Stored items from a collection
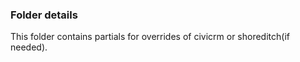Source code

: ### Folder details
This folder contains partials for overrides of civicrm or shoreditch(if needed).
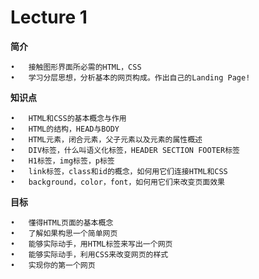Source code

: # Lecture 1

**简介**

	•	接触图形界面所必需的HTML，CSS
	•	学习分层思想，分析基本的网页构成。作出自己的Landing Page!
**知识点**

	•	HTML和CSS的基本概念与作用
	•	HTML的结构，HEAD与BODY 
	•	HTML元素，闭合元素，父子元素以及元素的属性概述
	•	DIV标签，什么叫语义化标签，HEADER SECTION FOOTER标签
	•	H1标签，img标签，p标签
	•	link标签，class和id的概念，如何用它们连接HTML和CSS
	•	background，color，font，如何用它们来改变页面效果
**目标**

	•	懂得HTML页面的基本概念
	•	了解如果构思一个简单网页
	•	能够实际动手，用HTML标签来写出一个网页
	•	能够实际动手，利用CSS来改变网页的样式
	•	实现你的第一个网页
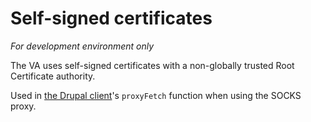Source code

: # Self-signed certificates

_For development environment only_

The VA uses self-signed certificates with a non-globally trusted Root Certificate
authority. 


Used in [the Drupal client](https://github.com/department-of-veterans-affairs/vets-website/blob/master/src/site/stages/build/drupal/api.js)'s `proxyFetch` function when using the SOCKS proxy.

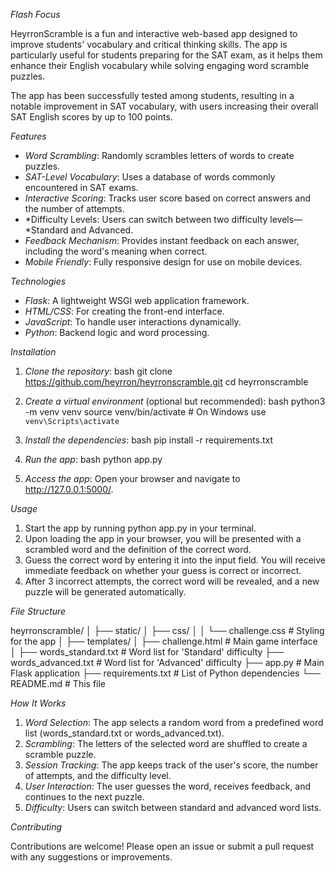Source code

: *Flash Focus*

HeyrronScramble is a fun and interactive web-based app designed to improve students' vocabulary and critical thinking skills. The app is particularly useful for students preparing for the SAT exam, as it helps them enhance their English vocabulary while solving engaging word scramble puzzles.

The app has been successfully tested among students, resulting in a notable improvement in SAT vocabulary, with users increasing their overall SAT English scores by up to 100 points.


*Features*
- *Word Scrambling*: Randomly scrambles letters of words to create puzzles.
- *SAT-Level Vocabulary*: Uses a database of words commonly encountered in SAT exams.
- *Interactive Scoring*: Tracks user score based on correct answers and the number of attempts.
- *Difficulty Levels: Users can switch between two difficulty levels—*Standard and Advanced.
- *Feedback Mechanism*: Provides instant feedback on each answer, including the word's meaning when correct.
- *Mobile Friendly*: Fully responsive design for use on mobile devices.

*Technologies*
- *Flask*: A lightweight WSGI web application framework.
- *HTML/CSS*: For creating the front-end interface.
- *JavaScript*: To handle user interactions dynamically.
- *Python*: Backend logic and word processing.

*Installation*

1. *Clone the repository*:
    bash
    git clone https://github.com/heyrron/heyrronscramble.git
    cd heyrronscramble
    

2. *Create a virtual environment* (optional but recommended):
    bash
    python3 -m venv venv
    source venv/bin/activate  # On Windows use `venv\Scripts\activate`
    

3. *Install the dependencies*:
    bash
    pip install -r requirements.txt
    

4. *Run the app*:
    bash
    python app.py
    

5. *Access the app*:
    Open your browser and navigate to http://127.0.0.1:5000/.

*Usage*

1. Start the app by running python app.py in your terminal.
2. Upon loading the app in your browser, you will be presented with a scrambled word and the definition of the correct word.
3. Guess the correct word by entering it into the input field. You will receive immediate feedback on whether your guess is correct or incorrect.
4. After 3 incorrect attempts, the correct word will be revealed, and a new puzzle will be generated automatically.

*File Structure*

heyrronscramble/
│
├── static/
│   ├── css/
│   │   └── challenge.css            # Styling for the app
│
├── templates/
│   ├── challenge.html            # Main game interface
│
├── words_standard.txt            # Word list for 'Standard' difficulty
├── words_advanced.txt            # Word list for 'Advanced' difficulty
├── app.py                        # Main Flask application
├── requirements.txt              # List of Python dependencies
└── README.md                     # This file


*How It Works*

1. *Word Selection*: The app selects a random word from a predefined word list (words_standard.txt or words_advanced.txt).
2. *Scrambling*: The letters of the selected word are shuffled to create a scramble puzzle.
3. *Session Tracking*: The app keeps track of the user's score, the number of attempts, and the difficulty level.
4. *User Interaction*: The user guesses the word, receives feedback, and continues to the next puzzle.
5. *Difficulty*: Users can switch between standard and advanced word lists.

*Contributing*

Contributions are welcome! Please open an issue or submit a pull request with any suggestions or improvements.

→ Task directions:
A verbatim copy of the entries, stripped of pictures, should be produced.

→ Response area:
Source code

: ### Folder details
This folder contains partials for overrides of civicrm or shoreditch(if needed).
Source code

: # Lecture 1

**简介**

	•	接触图形界面所必需的HTML，CSS
	•	学习分层思想，分析基本的网页构成。作出自己的Landing Page!
**知识点**

	•	HTML和CSS的基本概念与作用
	•	HTML的结构，HEAD与BODY 
	•	HTML元素，闭合元素，父子元素以及元素的属性概述
	•	DIV标签，什么叫语义化标签，HEADER SECTION FOOTER标签
	•	H1标签，img标签，p标签
	•	link标签，class和id的概念，如何用它们连接HTML和CSS
	•	background，color，font，如何用它们来改变页面效果
**目标**

	•	懂得HTML页面的基本概念
	•	了解如果构思一个简单网页
	•	能够实际动手，用HTML标签来写出一个网页
	•	能够实际动手，利用CSS来改变网页的样式
	•	实现你的第一个网页
Source code

: # Self-signed certificates

_For development environment only_

The VA uses self-signed certificates with a non-globally trusted Root Certificate
authority. 


Used in [the Drupal client](https://github.com/department-of-veterans-affairs/vets-website/blob/master/src/site/stages/build/drupal/api.js)'s `proxyFetch` function when using the SOCKS proxy.

Source code

: *Flash Focus*

HeyrronScramble is a fun and interactive web-based app designed to improve students' vocabulary and critical thinking skills. The app is particularly useful for students preparing for the SAT exam, as it helps them enhance their English vocabulary while solving engaging word scramble puzzles.

The app has been successfully tested among students, resulting in a notable improvement in SAT vocabulary, with users increasing their overall SAT English scores by up to 100 points.


*Features*
- *Word Scrambling*: Randomly scrambles letters of words to create puzzles.
- *SAT-Level Vocabulary*: Uses a database of words commonly encountered in SAT exams.
- *Interactive Scoring*: Tracks user score based on correct answers and the number of attempts.
- *Difficulty Levels: Users can switch between two difficulty levels—*Standard and Advanced.
- *Feedback Mechanism*: Provides instant feedback on each answer, including the word's meaning when correct.
- *Mobile Friendly*: Fully responsive design for use on mobile devices.

*Technologies*
- *Flask*: A lightweight WSGI web application framework.
- *HTML/CSS*: For creating the front-end interface.
- *JavaScript*: To handle user interactions dynamically.
- *Python*: Backend logic and word processing.

*Installation*

1. *Clone the repository*:
    bash
    git clone https://github.com/heyrron/heyrronscramble.git
    cd heyrronscramble
    

2. *Create a virtual environment* (optional but recommended):
    bash
    python3 -m venv venv
    source venv/bin/activate  # On Windows use `venv\Scripts\activate`
    

3. *Install the dependencies*:
    bash
    pip install -r requirements.txt
    

4. *Run the app*:
    bash
    python app.py
    

5. *Access the app*:
    Open your browser and navigate to http://127.0.0.1:5000/.

*Usage*

1. Start the app by running python app.py in your terminal.
2. Upon loading the app in your browser, you will be presented with a scrambled word and the definition of the correct word.
3. Guess the correct word by entering it into the input field. You will receive immediate feedback on whether your guess is correct or incorrect.
4. After 3 incorrect attempts, the correct word will be revealed, and a new puzzle will be generated automatically.

*File Structure*

heyrronscramble/
│
├── static/
│   ├── css/
│   │   └── challenge.css            # Styling for the app
│
├── templates/
│   ├── challenge.html            # Main game interface
│
├── words_standard.txt            # Word list for 'Standard' difficulty
├── words_advanced.txt            # Word list for 'Advanced' difficulty
├── app.py                        # Main Flask application
├── requirements.txt              # List of Python dependencies
└── README.md                     # This file


*How It Works*

1. *Word Selection*: The app selects a random word from a predefined word list (words_standard.txt or words_advanced.txt).
2. *Scrambling*: The letters of the selected word are shuffled to create a scramble puzzle.
3. *Session Tracking*: The app keeps track of the user's score, the number of attempts, and the difficulty level.
4. *User Interaction*: The user guesses the word, receives feedback, and continues to the next puzzle.
5. *Difficulty*: Users can switch between standard and advanced word lists.

*Contributing*

Contributions are welcome! Please open an issue or submit a pull request with any suggestions or improvements.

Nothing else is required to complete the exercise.